Start of Entries provided

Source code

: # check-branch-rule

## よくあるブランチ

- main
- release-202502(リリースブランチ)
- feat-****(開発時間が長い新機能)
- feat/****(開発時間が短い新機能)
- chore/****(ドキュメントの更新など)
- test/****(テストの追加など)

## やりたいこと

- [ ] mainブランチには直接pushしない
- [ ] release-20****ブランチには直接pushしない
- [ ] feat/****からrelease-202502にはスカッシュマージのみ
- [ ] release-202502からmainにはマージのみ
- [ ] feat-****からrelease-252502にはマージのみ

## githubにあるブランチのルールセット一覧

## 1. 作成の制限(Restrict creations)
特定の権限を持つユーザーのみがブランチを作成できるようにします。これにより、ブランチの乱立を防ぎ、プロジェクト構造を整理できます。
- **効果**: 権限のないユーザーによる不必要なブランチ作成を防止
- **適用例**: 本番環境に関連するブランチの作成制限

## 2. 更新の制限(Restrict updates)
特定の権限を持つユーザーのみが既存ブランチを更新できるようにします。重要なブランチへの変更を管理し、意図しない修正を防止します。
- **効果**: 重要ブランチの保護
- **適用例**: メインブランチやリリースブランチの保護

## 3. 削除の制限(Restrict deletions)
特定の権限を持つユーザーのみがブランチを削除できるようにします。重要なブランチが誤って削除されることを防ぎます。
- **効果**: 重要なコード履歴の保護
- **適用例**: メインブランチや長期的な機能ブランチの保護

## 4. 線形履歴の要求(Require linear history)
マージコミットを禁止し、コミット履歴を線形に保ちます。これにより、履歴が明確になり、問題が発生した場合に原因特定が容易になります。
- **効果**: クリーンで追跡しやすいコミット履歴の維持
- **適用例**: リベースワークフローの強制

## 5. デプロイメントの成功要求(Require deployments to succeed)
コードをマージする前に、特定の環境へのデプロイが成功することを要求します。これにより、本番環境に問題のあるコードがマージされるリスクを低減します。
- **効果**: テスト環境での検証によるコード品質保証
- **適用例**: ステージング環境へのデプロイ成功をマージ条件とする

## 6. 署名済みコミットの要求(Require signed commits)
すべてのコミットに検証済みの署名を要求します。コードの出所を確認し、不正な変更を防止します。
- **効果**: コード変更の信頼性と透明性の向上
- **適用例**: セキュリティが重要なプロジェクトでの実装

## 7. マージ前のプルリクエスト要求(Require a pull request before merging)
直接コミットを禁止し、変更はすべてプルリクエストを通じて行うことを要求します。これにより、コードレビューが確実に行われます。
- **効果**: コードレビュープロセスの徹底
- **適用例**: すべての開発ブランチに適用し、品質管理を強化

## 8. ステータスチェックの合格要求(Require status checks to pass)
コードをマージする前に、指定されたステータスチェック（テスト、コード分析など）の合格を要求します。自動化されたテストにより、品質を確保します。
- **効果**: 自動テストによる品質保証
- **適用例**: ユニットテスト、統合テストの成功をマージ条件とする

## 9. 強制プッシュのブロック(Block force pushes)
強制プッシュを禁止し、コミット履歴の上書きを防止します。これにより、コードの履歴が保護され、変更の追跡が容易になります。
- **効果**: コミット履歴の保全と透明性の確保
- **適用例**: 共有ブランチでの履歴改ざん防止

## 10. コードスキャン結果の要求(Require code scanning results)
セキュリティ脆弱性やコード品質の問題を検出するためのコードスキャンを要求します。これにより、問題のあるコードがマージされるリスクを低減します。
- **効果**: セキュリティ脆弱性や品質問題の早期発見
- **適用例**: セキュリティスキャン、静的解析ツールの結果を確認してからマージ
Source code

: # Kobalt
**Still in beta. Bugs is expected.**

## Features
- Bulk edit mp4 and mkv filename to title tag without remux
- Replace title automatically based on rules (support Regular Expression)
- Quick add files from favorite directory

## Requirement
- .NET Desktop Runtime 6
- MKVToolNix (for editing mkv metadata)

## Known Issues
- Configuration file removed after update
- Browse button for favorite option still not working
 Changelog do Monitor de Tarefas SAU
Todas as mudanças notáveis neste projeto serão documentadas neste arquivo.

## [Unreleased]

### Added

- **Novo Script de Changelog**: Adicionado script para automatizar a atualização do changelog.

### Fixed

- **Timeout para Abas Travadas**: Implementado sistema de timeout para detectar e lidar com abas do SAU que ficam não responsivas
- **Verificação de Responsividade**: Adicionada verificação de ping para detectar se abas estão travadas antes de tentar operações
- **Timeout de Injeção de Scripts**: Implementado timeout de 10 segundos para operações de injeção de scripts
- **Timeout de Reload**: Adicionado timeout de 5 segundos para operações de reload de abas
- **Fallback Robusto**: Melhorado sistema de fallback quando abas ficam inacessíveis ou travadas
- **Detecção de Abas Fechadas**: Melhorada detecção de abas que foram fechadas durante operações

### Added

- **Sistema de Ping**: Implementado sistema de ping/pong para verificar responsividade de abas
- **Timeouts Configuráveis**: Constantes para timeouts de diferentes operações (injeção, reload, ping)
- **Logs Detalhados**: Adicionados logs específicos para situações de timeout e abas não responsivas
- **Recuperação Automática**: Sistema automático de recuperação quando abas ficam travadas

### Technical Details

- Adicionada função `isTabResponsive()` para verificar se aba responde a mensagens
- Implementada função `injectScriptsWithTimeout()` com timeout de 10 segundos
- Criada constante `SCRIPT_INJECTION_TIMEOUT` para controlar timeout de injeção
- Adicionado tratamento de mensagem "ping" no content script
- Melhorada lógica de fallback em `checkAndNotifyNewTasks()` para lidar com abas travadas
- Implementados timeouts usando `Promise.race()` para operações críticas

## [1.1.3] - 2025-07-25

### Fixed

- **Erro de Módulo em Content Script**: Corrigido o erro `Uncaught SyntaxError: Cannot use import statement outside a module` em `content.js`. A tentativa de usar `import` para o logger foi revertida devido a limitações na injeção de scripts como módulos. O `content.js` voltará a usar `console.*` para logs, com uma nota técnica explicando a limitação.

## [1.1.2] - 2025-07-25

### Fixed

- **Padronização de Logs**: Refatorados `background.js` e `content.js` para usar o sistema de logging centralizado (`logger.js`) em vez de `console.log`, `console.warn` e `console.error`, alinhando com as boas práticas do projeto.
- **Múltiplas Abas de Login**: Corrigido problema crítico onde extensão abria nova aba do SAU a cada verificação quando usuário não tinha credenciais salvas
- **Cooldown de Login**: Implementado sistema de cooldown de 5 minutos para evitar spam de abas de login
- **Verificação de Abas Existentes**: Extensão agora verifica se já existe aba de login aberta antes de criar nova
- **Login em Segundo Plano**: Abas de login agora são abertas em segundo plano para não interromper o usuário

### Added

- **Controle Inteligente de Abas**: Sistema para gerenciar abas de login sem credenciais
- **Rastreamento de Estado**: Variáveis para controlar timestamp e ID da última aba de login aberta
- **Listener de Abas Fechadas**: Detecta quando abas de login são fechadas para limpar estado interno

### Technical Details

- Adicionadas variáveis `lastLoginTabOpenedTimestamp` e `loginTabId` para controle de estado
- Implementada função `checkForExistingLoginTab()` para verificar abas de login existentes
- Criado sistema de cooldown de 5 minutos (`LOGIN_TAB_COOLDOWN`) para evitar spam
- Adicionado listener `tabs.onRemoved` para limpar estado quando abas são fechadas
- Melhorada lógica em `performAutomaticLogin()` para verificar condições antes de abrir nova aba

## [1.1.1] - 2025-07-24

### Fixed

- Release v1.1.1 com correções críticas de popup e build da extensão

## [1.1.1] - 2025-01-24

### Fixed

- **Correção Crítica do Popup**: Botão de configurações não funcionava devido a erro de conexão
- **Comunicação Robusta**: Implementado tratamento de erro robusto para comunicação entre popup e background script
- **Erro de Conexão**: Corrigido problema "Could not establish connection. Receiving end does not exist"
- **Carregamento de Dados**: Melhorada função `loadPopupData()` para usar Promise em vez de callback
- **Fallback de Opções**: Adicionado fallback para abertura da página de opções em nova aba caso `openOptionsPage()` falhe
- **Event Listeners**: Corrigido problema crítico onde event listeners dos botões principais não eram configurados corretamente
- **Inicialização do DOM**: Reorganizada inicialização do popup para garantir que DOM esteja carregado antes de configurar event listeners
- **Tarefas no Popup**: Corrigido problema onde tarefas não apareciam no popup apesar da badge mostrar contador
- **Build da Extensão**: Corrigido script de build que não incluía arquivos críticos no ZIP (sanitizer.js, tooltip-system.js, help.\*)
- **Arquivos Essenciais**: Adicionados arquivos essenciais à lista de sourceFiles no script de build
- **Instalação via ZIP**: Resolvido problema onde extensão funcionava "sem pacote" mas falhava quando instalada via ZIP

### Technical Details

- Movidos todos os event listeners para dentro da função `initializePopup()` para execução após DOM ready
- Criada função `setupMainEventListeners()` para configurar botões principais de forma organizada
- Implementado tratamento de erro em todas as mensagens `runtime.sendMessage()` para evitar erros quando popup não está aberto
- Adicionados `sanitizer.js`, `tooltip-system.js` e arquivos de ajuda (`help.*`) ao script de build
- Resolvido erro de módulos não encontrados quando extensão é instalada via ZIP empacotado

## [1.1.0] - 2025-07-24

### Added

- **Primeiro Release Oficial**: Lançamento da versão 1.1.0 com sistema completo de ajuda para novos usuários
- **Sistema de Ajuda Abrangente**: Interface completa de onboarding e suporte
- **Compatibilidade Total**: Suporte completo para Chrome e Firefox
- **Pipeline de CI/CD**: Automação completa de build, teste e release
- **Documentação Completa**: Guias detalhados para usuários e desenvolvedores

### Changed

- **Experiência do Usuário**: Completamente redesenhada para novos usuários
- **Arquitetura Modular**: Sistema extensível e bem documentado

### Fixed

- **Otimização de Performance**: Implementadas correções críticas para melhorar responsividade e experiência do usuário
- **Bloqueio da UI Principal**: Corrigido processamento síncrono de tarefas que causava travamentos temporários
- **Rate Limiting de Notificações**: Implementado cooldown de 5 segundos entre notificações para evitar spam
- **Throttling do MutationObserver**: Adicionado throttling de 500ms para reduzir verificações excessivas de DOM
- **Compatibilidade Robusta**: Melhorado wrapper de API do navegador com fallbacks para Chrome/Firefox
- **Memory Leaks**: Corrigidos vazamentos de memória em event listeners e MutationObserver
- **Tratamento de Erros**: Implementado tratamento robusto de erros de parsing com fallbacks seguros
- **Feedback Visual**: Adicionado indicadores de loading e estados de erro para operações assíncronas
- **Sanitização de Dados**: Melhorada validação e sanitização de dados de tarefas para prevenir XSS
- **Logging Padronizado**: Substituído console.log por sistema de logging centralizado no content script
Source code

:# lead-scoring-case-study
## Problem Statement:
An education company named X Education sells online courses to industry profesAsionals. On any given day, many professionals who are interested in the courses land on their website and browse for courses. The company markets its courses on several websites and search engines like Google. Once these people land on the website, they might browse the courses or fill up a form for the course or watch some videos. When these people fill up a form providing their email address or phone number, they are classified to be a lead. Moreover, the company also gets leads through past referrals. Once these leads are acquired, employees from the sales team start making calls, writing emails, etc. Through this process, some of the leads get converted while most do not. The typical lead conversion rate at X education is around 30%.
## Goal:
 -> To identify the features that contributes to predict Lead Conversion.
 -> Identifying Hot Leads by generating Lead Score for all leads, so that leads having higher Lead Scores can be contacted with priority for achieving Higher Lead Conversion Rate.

End of Entries provided

- [Exercise details]: Your reply is to repeat, unchanged, the lines above running from the one with "## 2. 更新の制限(Restrict updates)" up to and including the one with "- Browse button".

- [Response to this exercise]:
## 2. 更新の制限(Restrict updates)
特定の権限を持つユーザーのみが既存ブランチを更新できるようにします。重要なブランチへの変更を管理し、意図しない修正を防止します。
- **効果**: 重要ブランチの保護
- **適用例**: メインブランチやリリースブランチの保護

## 3. 削除の制限(Restrict deletions)
特定の権限を持つユーザーのみがブランチを削除できるようにします。重要なブランチが誤って削除されることを防ぎます。
- **効果**: 重要なコード履歴の保護
- **適用例**: メインブランチや長期的な機能ブランチの保護

## 4. 線形履歴の要求(Require linear history)
マージコミットを禁止し、コミット履歴を線形に保ちます。これにより、履歴が明確になり、問題が発生した場合に原因特定が容易になります。
- **効果**: クリーンで追跡しやすいコミット履歴の維持
- **適用例**: リベースワークフローの強制

## 5. デプロイメントの成功要求(Require deployments to succeed)
コードをマージする前に、特定の環境へのデプロイが成功することを要求します。これにより、本番環境に問題のあるコードがマージされるリスクを低減します。
- **効果**: テスト環境での検証によるコード品質保証
- **適用例**: ステージング環境へのデプロイ成功をマージ条件とする

## 6. 署名済みコミットの要求(Require signed commits)
すべてのコミットに検証済みの署名を要求します。コードの出所を確認し、不正な変更を防止します。
- **効果**: コード変更の信頼性と透明性の向上
- **適用例**: セキュリティが重要なプロジェクトでの実装

## 7. マージ前のプルリクエスト要求(Require a pull request before merging)
直接コミットを禁止し、変更はすべてプルリクエストを通じて行うことを要求します。これにより、コードレビューが確実に行われます。
- **効果**: コードレビュープロセスの徹底
- **適用例**: すべての開発ブランチに適用し、品質管理を強化

## 8. ステータスチェックの合格要求(Require status checks to pass)
コードをマージする前に、指定されたステータスチェック（テスト、コード分析など）の合格を要求します。自動化されたテストにより、品質を確保します。
- **効果**: 自動テストによる品質保証
- **適用例**: ユニットテスト、統合テストの成功をマージ条件とする

## 9. 強制プッシュのブロック(Block force pushes)
強制プッシュを禁止し、コミット履歴の上書きを防止します。これにより、コードの履歴が保護され、変更の追跡が容易になります。
- **効果**: コミット履歴の保全と透明性の確保
- **適用例**: 共有ブランチでの履歴改ざん防止

## 10. コードスキャン結果の要求(Require code scanning results)
セキュリティ脆弱性やコード品質の問題を検出するためのコードスキャンを要求します。これにより、問題のあるコードがマージされるリスクを低減します。
- **効果**: セキュリティ脆弱性や品質問題の早期発見
- **適用例**: セキュリティスキャン、静的解析ツールの結果を確認してからマージ
Source code

: # Kobalt
**Still in beta. Bugs is expected.**

## Features
- Bulk edit mp4 and mkv filename to title tag without remux
- Replace title automatically based on rules (support Regular Expression)
- Quick add files from favorite directory

## Requirement
- .NET Desktop Runtime 6
- MKVToolNix (for editing mkv metadata)

## Known Issues
- Configuration file removed after update
- Browse button for favorite option still not working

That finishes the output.